If she uses the strategy of reappraisal, she might take a moment to think about why she feels so nervous.
She might ask herself how likely it is that her worst fears will come true. Even if it is a terrible date, it won’t be the end of the world. She’s survived awful dates before.
She might even remind herself that a bad date will be a great story to tell her friends.
With this fresh perspective, she realizes that she no longer feels quite so nervous.
2 Ways to Reappraise
There are many types of reappraisal, but here are two of the most popular:
- Positive reframing
- Examining the evidence
Positive reframing involves looking for the good in a situation.
Maybe having a fight right before seeing friends can motivate you to confess your relationship difficulties to a trusted friend. Or maybe the fight will motivate you to finally talk to your partner about your growing distance.
Find the silver lining. Learn what you can from what happened. Focus on how you can grow from it rather than how you feel hurt by it.
Examining the evidence also helps.
This is when you question your reasons for believing that a situation will turn out poorly.
For example, if you worry that it will wreck everything if this new guy finds out how much you really like him, you might remind yourself of the reciprocal liking principle.
This principle states that we tend to like people who like us back.
You might also remind yourself that many guys wait for a green light. Letting it slip that you like him might be the green light he needs to make a move.
When to Reappraise, When to Suppress
In most situations, reappraisal is the better option.
It diminishes the problematic emotion so that you can focus on the situation at hand. Your mind feels sharper. You no longer give off incongruent cues.
However, if you’re about to walk onto a stage when you get a bout of nerves, then suppressing those nerves might be your best bet.

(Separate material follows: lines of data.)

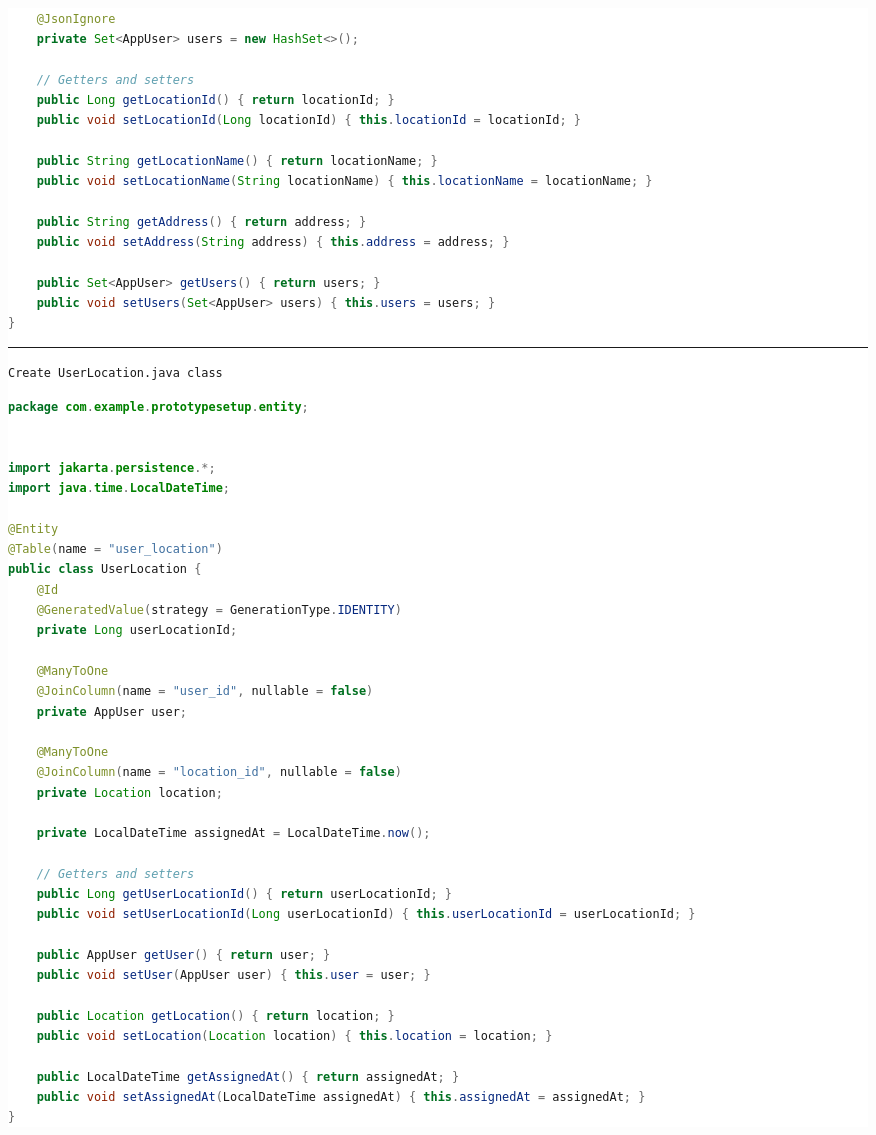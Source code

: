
 ```java
    @JsonIgnore
    private Set<AppUser> users = new HashSet<>();

    // Getters and setters
    public Long getLocationId() { return locationId; }
    public void setLocationId(Long locationId) { this.locationId = locationId; }

    public String getLocationName() { return locationName; }
    public void setLocationName(String locationName) { this.locationName = locationName; }

    public String getAddress() { return address; }
    public void setAddress(String address) { this.address = address; }

    public Set<AppUser> getUsers() { return users; }
    public void setUsers(Set<AppUser> users) { this.users = users; }
}

```
------
`Create UserLocation.java class`
```java
package com.example.prototypesetup.entity;


import jakarta.persistence.*;
import java.time.LocalDateTime;

@Entity
@Table(name = "user_location")
public class UserLocation {
    @Id
    @GeneratedValue(strategy = GenerationType.IDENTITY)
    private Long userLocationId;

    @ManyToOne
    @JoinColumn(name = "user_id", nullable = false)
    private AppUser user;

    @ManyToOne
    @JoinColumn(name = "location_id", nullable = false)
    private Location location;

    private LocalDateTime assignedAt = LocalDateTime.now();

    // Getters and setters
    public Long getUserLocationId() { return userLocationId; }
    public void setUserLocationId(Long userLocationId) { this.userLocationId = userLocationId; }

    public AppUser getUser() { return user; }
    public void setUser(AppUser user) { this.user = user; }

    public Location getLocation() { return location; }
    public void setLocation(Location location) { this.location = location; }

    public LocalDateTime getAssignedAt() { return assignedAt; }
    public void setAssignedAt(LocalDateTime assignedAt) { this.assignedAt = assignedAt; }
}

```
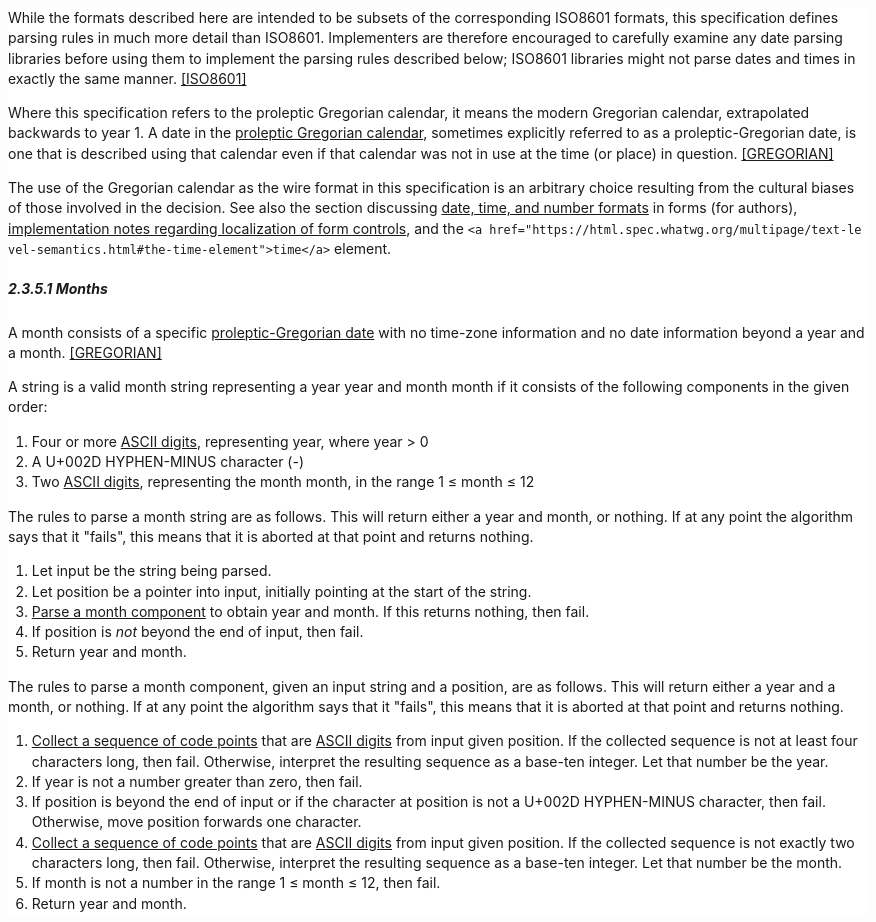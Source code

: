 While the formats described here are intended to be subsets of the corresponding ISO8601 formats, this specification defines parsing rules in much more detail than ISO8601. Implementers are therefore encouraged to carefully examine any date parsing libraries before using them to implement the parsing rules described below; ISO8601 libraries might not parse dates and times in exactly the same manner. [[ISO8601]](https://html.spec.whatwg.org/multipage/references.html#refsISO8601)

Where this specification refers to the proleptic Gregorian calendar, it means the modern Gregorian calendar, extrapolated backwards to year 1. A date in the [proleptic Gregorian calendar](https://html.spec.whatwg.org/multipage/common-microsyntaxes.html#proleptic-gregorian-calendar), sometimes explicitly referred to as a proleptic-Gregorian date, is one that is described using that calendar even if that calendar was not in use at the time (or place) in question. [[GREGORIAN]](https://html.spec.whatwg.org/multipage/references.html#refsGREGORIAN)

The use of the Gregorian calendar as the wire format in this specification is an arbitrary choice resulting from the cultural biases of those involved in the decision. See also the section discussing [date, time, and number formats](https://html.spec.whatwg.org/multipage/forms.html#input-author-notes) in forms (for authors), [implementation notes regarding localization of form controls](https://html.spec.whatwg.org/multipage/input.html#input-impl-notes), and the `<a href="https://html.spec.whatwg.org/multipage/text-level-semantics.html#the-time-element">time</a>` element.

##### **2.3.5.1** Months

A month consists of a specific [proleptic-Gregorian date](https://html.spec.whatwg.org/multipage/common-microsyntaxes.html#proleptic-gregorian-date) with no time-zone information and no date information beyond a year and a month. [[GREGORIAN]](https://html.spec.whatwg.org/multipage/references.html#refsGREGORIAN)

A string is a valid month string representing a year year and month month if it consists of the following components in the given order:

1. Four or more [ASCII digits](https://infra.spec.whatwg.org/#ascii-digit), representing year, where year > 0
2. A U+002D HYPHEN-MINUS character (-)
3. Two [ASCII digits](https://infra.spec.whatwg.org/#ascii-digit), representing the month month, in the range 1 ≤ month ≤ 12

The rules to parse a month string are as follows. This will return either a year and month, or nothing. If at any point the algorithm says that it "fails", this means that it is aborted at that point and returns nothing.

1. Let input be the string being parsed.
2. Let position be a pointer into input, initially pointing at the start of the string.
3. [Parse a month component](https://html.spec.whatwg.org/multipage/common-microsyntaxes.html#parse-a-month-component) to obtain year and month. If this returns nothing, then fail.
4. If position is *not* beyond the end of input, then fail.
5. Return year and month.

The rules to parse a month component, given an input string and a position, are as follows. This will return either a year and a month, or nothing. If at any point the algorithm says that it "fails", this means that it is aborted at that point and returns nothing.

1. [Collect a sequence of code points](https://infra.spec.whatwg.org/#collect-a-sequence-of-code-points) that are [ASCII digits](https://infra.spec.whatwg.org/#ascii-digit) from input given position. If the collected sequence is not at least four characters long, then fail. Otherwise, interpret the resulting sequence as a base-ten integer. Let that number be the year.
2. If year is not a number greater than zero, then fail.
3. If position is beyond the end of input or if the character at position is not a U+002D HYPHEN-MINUS character, then fail. Otherwise, move position forwards one character.
4. [Collect a sequence of code points](https://infra.spec.whatwg.org/#collect-a-sequence-of-code-points) that are [ASCII digits](https://infra.spec.whatwg.org/#ascii-digit) from input given position. If the collected sequence is not exactly two characters long, then fail. Otherwise, interpret the resulting sequence as a base-ten integer. Let that number be the month.
5. If month is not a number in the range 1 ≤ month ≤ 12, then fail.
6. Return year and month.
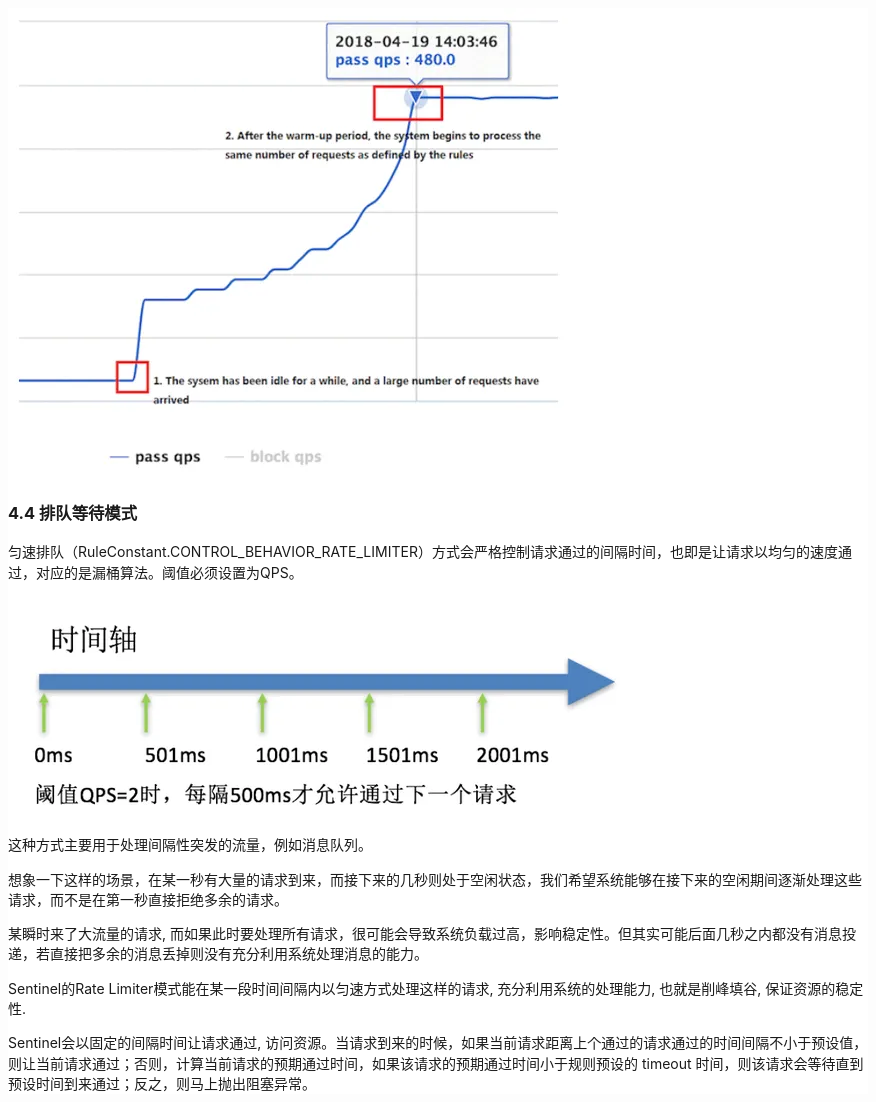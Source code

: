 ![](./2025/02/24/从入门到精通-Sentinel/22.png)

### 4.4 排队等待模式

匀速排队（RuleConstant.CONTROL\_BEHAVIOR\_RATE\_LIMITER）方式会严格控制请求通过的间隔时间，也即是让请求以均匀的速度通过，对应的是漏桶算法。阈值必须设置为QPS。

![](./2025/02/24/从入门到精通-Sentinel/23.png)

这种方式主要用于处理间隔性突发的流量，例如消息队列。

想象一下这样的场景，在某一秒有大量的请求到来，而接下来的几秒则处于空闲状态，我们希望系统能够在接下来的空闲期间逐渐处理这些请求，而不是在第一秒直接拒绝多余的请求。

某瞬时来了大流量的请求, 而如果此时要处理所有请求，很可能会导致系统负载过高，影响稳定性。但其实可能后面几秒之内都没有消息投递，若直接把多余的消息丢掉则没有充分利用系统处理消息的能力。

Sentinel的Rate Limiter模式能在某一段时间间隔内以匀速方式处理这样的请求, 充分利用系统的处理能力, 也就是削峰填谷, 保证资源的稳定性.

Sentinel会以固定的间隔时间让请求通过, 访问资源。当请求到来的时候，如果当前请求距离上个通过的请求通过的时间间隔不小于预设值，则让当前请求通过；否则，计算当前请求的预期通过时间，如果该请求的预期通过时间小于规则预设的 timeout 时间，则该请求会等待直到预设时间到来通过；反之，则马上抛出阻塞异常。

You don’t have the time to reframe those nerves as excitement. You’ve got seconds to push past them.
Reappraisal is much more cognitive than suppression. It’s hard to do when you’re overwhelmed by strong emotion.
Suppression can be a good short-term strategy. But in the long term, reappraisal helps you manage your emotions more effectively.
How might you use reappraisal to deal with a difficult situation you’re currently facing?